Le plus haut tribunal du Pakistan a maintenu mardi l'acquittement d'une chrétienne accusée de blasphème, et Ottawa se dit prêt à faire tout ce qui est en son pouvoir pour assurer sa sécurité.

Asia Bibi risquait la peine de mort au Pakistan pour blasphème contre l'islam. Elle est maintenant libre de quitter le pays et de venir rejoindre au Canada ses filles, qui ont déjà obtenu l'asile politique.

La décision rendue mardi par le tribunal confirme l'acquittement de Mme Bibi prononcé en octobre et élimine le dernier obstacle juridique à sa demande d'asile. Affaires mondiales Canada considère que le cas de Mme Bibi est une priorité et affirme que son objectif est d'assurer sa sécurité et celle de sa famille.

Saiful Malook, l'avocat de Mme Bibi, indiquait dans un article d'opinion au « Washington Post » le mois dernier que si sa cliente pouvait un jour quitter le Pakistan, sa destination la plus probable serait le Canada. L'automne dernier, le premier ministre Justin Trudeau déclarait à l'Agence France-Presse à Paris qu'Ottawa était en pourparlers avec le gouvernement pakistanais dans cette affaire, sans commenter davantage, étant donné la nature délicate des négociations.

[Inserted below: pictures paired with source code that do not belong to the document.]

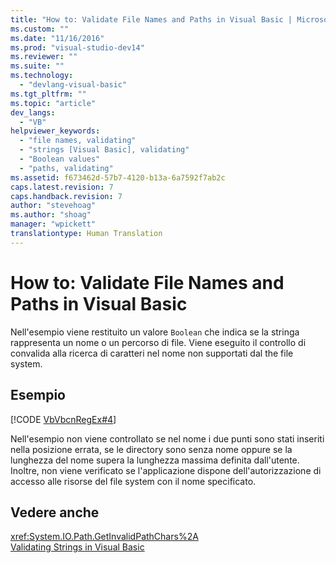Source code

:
 ```yaml
---
title: "How to: Validate File Names and Paths in Visual Basic | Microsoft Docs"
ms.custom: ""
ms.date: "11/16/2016"
ms.prod: "visual-studio-dev14"
ms.reviewer: ""
ms.suite: ""
ms.technology: 
  - "devlang-visual-basic"
ms.tgt_pltfrm: ""
ms.topic: "article"
dev_langs: 
  - "VB"
helpviewer_keywords: 
  - "file names, validating"
  - "strings [Visual Basic], validating"
  - "Boolean values"
  - "paths, validating"
ms.assetid: f673462d-57b7-4120-b13a-6a7592f7ab2c
caps.latest.revision: 7
caps.handback.revision: 7
author: "stevehoag"
ms.author: "shoag"
manager: "wpickett"
translationtype: Human Translation
---
```

# How to: Validate File Names and Paths in Visual Basic
Nell'esempio viene restituito un valore `Boolean` che indica se la stringa rappresenta un nome o un percorso di file.  Viene eseguito il controllo di convalida alla ricerca di caratteri nel nome non supportati dal the file system.  
  
## Esempio  
 [!CODE [VbVbcnRegEx#4](../CodeSnippet/VS_Snippets_VBCSharp/VbVbcnRegEx#4)]  
  
 Nell'esempio non viene controllato se nel nome i due punti sono stati inseriti nella posizione errata, se le directory sono senza nome oppure se la lunghezza del nome supera la lunghezza massima definita dall'utente.  Inoltre, non viene verificato se l'applicazione dispone dell'autorizzazione di accesso alle risorse del file system con il nome specificato.  
  
## Vedere anche  
 <xref:System.IO.Path.GetInvalidPathChars%2A>   
 [Validating Strings in Visual Basic](../../../../visual-basic/programming-guide/language-features/strings/validating-strings.md)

Après le premier acquittement de Mme Bibi, en octobre, des partis religieux radicaux au Pakistan avaient manifesté dans les rues, réclamant l'assassinat des juges et le renversement du gouvernement du premier ministre Imran Khan. À la toute dernière minute, ils ont également interjeté appel de l'acquittement. Le gouverneur d'une province qui avait pris la défense de Mme Bibi a été tué par balle, tout comme un ministre du gouvernement minoritaire qui remettait en cause les lois sur le blasphème.

Affaires mondiales exhorte maintenant le gouvernement pakistanais à prendre toutes les dispositions nécessaires afin d'assurer la sécurité de Mme Bibi.

Des preuves « douteuses »

Les trois juges de la Cour suprême avaient réclamé « des preuves très strictes de blasphème » et ils n'en ont trouvé aucune, selon l'avocat de Mme Bibi. Le juge en chef Asif Saeed Khan Khosa a conclu que les accusateurs de Mme Bibi s'étaient rendus coupables de parjure et qu'ils auraient pu être incarcérés à vie si l'affaire n'était pas aussi épineuse.

Le juge Khosa a ajouté que « l'image de l'islam que nous présentons au monde me cause beaucoup de peine et de tristesse ». La plupart des preuves déposées contre Mme Bibi étaient douteuses et certaines semblaient même avoir été fabriquées, a dit le magistrat. Il a rappelé que le religieux qui a accusé Mme Bibi s'est contredit, ce que personne n'a contesté au cours du procès.

Les problèmes de Mme Bibi avaient commencé en 2009, quand elle a offert de l'eau à des ouvriers agricoles avec qui elle travaillait. Une dispute a éclaté quand certains ont refusé de boire dans le même contenant qu'une chrétienne, et deux d'entre eux l'ont ensuite accusée d'avoir insulté le prophète Mahomet. Elle a été condamnée à mort l'année suivante.

La loi pakistanaise sur le blasphème est souvent utilisée lors de règlements de comptes ou pour intimider les fidèles de religions minoritaires, y compris les chiites.